- _What you should do_: Lines with "andet": please show every one of them from the listing below.

- _Given entries_:

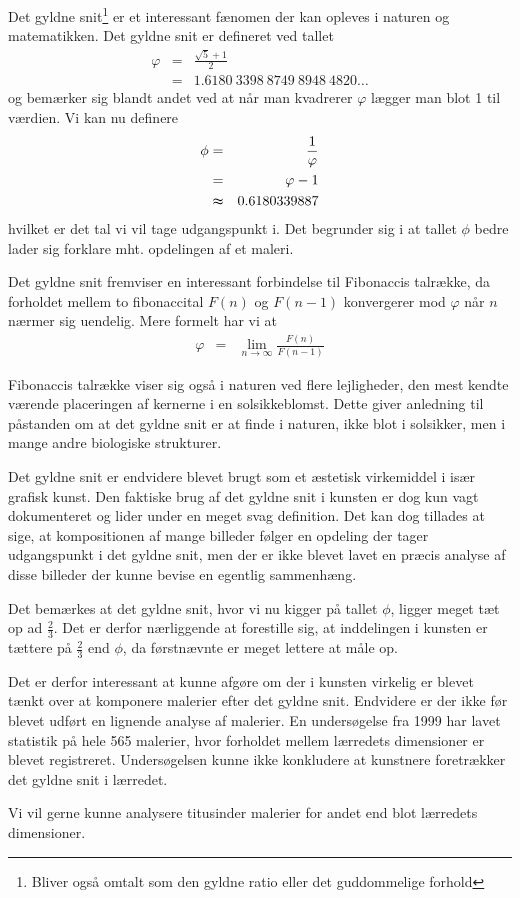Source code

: Det gyldne snit\footnote{Bliver også omtalt som den gyldne ratio eller det
guddommelige forhold} er et interessant fænomen der kan opleves i naturen og
matematikken. Det gyldne snit er defineret ved tallet
\begin{eqnarray*}
	\varphi	& =	& \frac{\sqrt{5} + 1}{2}\\
		& = 	& 1.6180\ 3398\ 8749\ 8948\ 4820 \dots
\end{eqnarray*}
og bemærker sig blandt andet ved at når man kvadrerer $\varphi$ lægger man
blot 1 til værdien\cite{Bib:MWGold}\cite{Bib:Knott}. Vi kan nu definere
\begin{eqnarray*}
	\phi	& = 		& \frac{1}{\varphi}\\
		& = 		& \varphi - 1\\
		& \thickapprox	& 0.6180339887
\end{eqnarray*}
hvilket er det tal vi vil tage udgangspunkt i. Det begrunder sig i at tallet
$\phi$ bedre lader sig forklare mht. opdelingen af et maleri.

Det gyldne snit fremviser en interessant forbindelse til
Fibonaccis talrække, da forholdet mellem to fibonaccital $F(n)$ og $F(n - 1)$
konvergerer mod $\varphi$ når $n$ nærmer sig uendelig. Mere formelt har vi at
\begin{eqnarray*}
	\varphi	& =	& \lim_{n \rightarrow \infty}{\frac{F(n)}{F(n - 1)}}
\end{eqnarray*}

Fibonaccis talrække viser sig også i naturen ved flere lejligheder, den mest
kendte værende placeringen af kernerne i en
solsikkeblomst\cite{Bib:Dou}. Dette
giver anledning til påstanden om at det gyldne snit er at finde i naturen, ikke
blot i solsikker, men i mange andre biologiske strukturer.

Det gyldne snit er endvidere blevet brugt som et æstetisk virkemiddel i især
grafisk kunst. Den faktiske brug af det gyldne snit i kunsten er dog kun vagt
dokumenteret og lider under en meget svag definition\cite{Bib:Mark}.
Det kan dog tillades at sige, at kompositionen af mange
billeder følger en opdeling der tager
udgangspunkt i det gyldne snit, men der er ikke blevet lavet en præcis analyse
af disse billeder der kunne bevise en egentlig sammenhæng.

Det bemærkes at det gyldne snit, hvor vi nu kigger på tallet $\phi$, ligger
meget tæt op ad $\frac{2}{3}$.  Det er derfor nærliggende at forestille sig, at
inddelingen i kunsten er tættere på $\frac{2}{3}$ end $\phi$, da førstnævnte
er meget lettere at måle op.

Det er derfor interessant at kunne afgøre om der i kunsten virkelig er blevet
tænkt over at komponere malerier efter det gyldne snit. Endvidere er der ikke
før blevet udført en lignende analyse af malerier. En undersøgelse fra 1999 har
lavet statistik på hele 565 malerier, hvor forholdet mellem lærredets
dimensioner er blevet registreret\cite{Bib:Painting}. Undersøgelsen kunne ikke
konkludere at kunstnere foretrækker det gyldne snit i lærredet.

Vi vil gerne kunne analysere titusinder malerier for andet end blot lærredets
dimensioner.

- _Task output_:
og bemærker sig blandt andet ved at når man kvadrerer $\varphi$ lægger man
Vi vil gerne kunne analysere titusinder malerier for andet end blot lærredets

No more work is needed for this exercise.